───── Record set
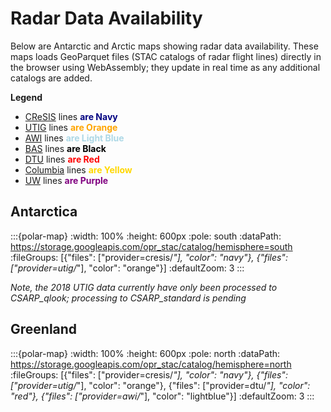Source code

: # Radar Data Availability

Below are Antarctic and Arctic maps showing radar data availability. These maps loads GeoParquet files (STAC catalogs of radar flight lines) directly in the browser using WebAssembly; they update in real time as any additional catalogs are added.

**Legend**
  - [CReSIS](https://cresis.ku.edu/) lines <span style="color: navy; font-weight: bold;">are Navy</span>
  - [UTIG](https://ig.utexas.edu/) lines <span style="color: orange; font-weight: bold;">are Orange</span>
  - [AWI](https://www.awi.de/en/science/geosciences/glaciology/tools/radar.html) lines <span style="color: lightblue; font-weight: bold;">are Light Blue</span>
  - [BAS](https://www.bas.ac.uk/polar-operations/sites-and-facilities/facility/phase-sensitive-radar-apres/) lines <span style="color: black; font-weight: bold;">are Black</span>
  - [DTU](https://www.space.dtu.dk/english/research-divisions/microwaves-and-remote-sensing/research-areas/radar-systems) lines <span style="color: red; font-weight: bold;">are Red</span>
  - [Columbia](https://lamont.columbia.edu/research-divisions/marine-polar-geophysics) lines <span style="color: gold; font-weight: bold;">are Yellow</span>
  - [UW](https://environment.uw.edu/news/2020/02/new-radar-technology-sheds-light-on-never-before-seen-antarctic-landscape/) lines <span style="color: purple; font-weight: bold;">are Purple</span>

## Antarctica

:::{polar-map}
:width: 100%
:height: 600px
:pole: south
:dataPath: https://storage.googleapis.com/opr_stac/catalog/hemisphere=south
:fileGroups: [{"files": ["provider=cresis/*"], "color": "navy"}, {"files": ["provider=utig/*"], "color": "orange"}]
:defaultZoom: 3
:::

*Note, the 2018 UTIG data currently have only been processed to CSARP_qlook; processing to CSARP_standard is pending*

## Greenland

:::{polar-map}
:width: 100%
:height: 600px
:pole: north
:dataPath: https://storage.googleapis.com/opr_stac/catalog/hemisphere=north
:fileGroups: [{"files": ["provider=cresis/*"], "color": "navy"}, {"files": ["provider=utig/*"], "color": "orange"}, {"files": ["provider=dtu/*"], "color": "red"}, {"files": ["provider=awi/*"], "color": "lightblue"}]
:defaultZoom: 3
:::

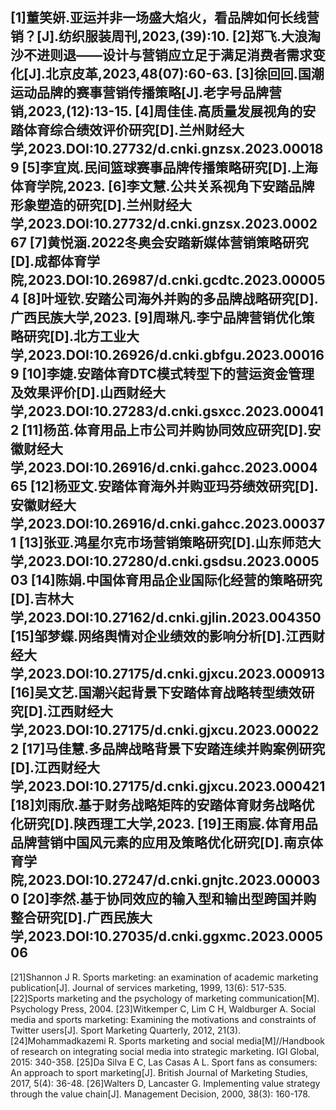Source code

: [1]董笑妍.亚运并非一场盛大焰火，看品牌如何长线营销？[J].纺织服装周刊,2023,(39):10.
[2]郑飞.大浪淘沙不进则退——设计与营销应立足于满足消费者需求变化[J].北京皮革,2023,48(07):60-63.
[3]徐回回.国潮运动品牌的赛事营销传播策略[J].老字号品牌营销,2023,(12):13-15.
[4]周佳佳.高质量发展视角的安踏体育综合绩效评价研究[D].兰州财经大学,2023.DOI:10.27732/d.cnki.gnzsx.2023.000189
[5]李宜岚.民间篮球赛事品牌传播策略研究[D].上海体育学院,2023.
[6]李文慧.公共关系视角下安踏品牌形象塑造的研究[D].兰州财经大学,2023.DOI:10.27732/d.cnki.gnzsx.2023.000267
[7]黄悦涵.2022冬奥会安踏新媒体营销策略研究[D].成都体育学院,2023.DOI:10.26987/d.cnki.gcdtc.2023.000054
[8]叶垭钦.安踏公司海外并购的多品牌战略研究[D].广西民族大学,2023.
[9]周琳凡.李宁品牌营销优化策略研究[D].北方工业大学,2023.DOI:10.26926/d.cnki.gbfgu.2023.000169
[10]李婕.安踏体育DTC模式转型下的营运资金管理及效果评价[D].山西财经大学,2023.DOI:10.27283/d.cnki.gsxcc.2023.000412
[11]杨茁.体育用品上市公司并购协同效应研究[D].安徽财经大学,2023.DOI:10.26916/d.cnki.gahcc.2023.000465
[12]杨亚文.安踏体育海外并购亚玛芬绩效研究[D].安徽财经大学,2023.DOI:10.26916/d.cnki.gahcc.2023.000371
[13]张亚.鸿星尔克市场营销策略研究[D].山东师范大学,2023.DOI:10.27280/d.cnki.gsdsu.2023.000503
[14]陈娟.中国体育用品企业国际化经营的策略研究[D].吉林大学,2023.DOI:10.27162/d.cnki.gjlin.2023.004350
[15]邹梦蝶.网络舆情对企业绩效的影响分析[D].江西财经大学,2023.DOI:10.27175/d.cnki.gjxcu.2023.000913
[16]吴文艺.国潮兴起背景下安踏体育战略转型绩效研究[D].江西财经大学,2023.DOI:10.27175/d.cnki.gjxcu.2023.000222
[17]马佳慧.多品牌战略背景下安踏连续并购案例研究[D].江西财经大学,2023.DOI:10.27175/d.cnki.gjxcu.2023.000421
[18]刘雨欣.基于财务战略矩阵的安踏体育财务战略优化研究[D].陕西理工大学,2023.
[19]王雨宸.体育用品品牌营销中国风元素的应用及策略优化研究[D].南京体育学院,2023.DOI:10.27247/d.cnki.gnjtc.2023.000030
[20]李然.基于协同效应的输入型和输出型跨国并购整合研究[D].广西民族大学,2023.DOI:10.27035/d.cnki.ggxmc.2023.000506
---
[21]Shannon J R. Sports marketing: an examination of academic marketing publication[J]. Journal of services marketing, 1999, 13(6): 517-535.
[22]Sports marketing and the psychology of marketing communication[M]. Psychology Press, 2004.
[23]Witkemper C, Lim C H, Waldburger A. Social media and sports marketing: Examining the motivations and constraints of Twitter users[J]. Sport Marketing Quarterly, 2012, 21(3).
[24]Mohammadkazemi R. Sports marketing and social media[M]//Handbook of research on integrating social media into strategic marketing. IGI Global, 2015: 340-358.
[25]Da Silva E C, Las Casas A L. Sport fans as consumers: An approach to sport marketing[J]. British Journal of Marketing Studies, 2017, 5(4): 36-48.
[26]Walters D, Lancaster G. Implementing value strategy through the value chain[J]. Management Decision, 2000, 38(3): 160-178.
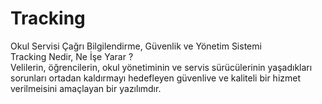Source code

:# Tracking
Okul Servisi Çağrı Bilgilendirme, Güvenlik ve Yönetim Sistemi<br>
Tracking Nedir, Ne İşe Yarar ?<br>
Velilerin, öğrencilerin, okul yönetiminin ve servis sürücülerinin yaşadıkları sorunları ortadan kaldırmayı hedefleyen güvenlive ve kaliteli bir hizmet verilmeisini amaçlayan bir yazılımdır.
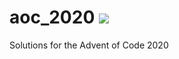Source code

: # aoc_2020 ![](https://img.shields.io/badge/stars%20⭐-48-yellow)


Solutions for the Advent of Code 2020
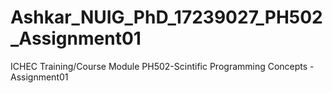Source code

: # Ashkar_NUIG_PhD_17239027_PH502_Assignment01
ICHEC Training/Course Module PH502-Scintific Programming Concepts - Assignment01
──────────
**Required work**
Search the listing above for the string "south". Copy every line that contains it.

**Result of this exercise**
:pole: south
:dataPath: https://storage.googleapis.com/opr_stac/catalog/hemisphere=south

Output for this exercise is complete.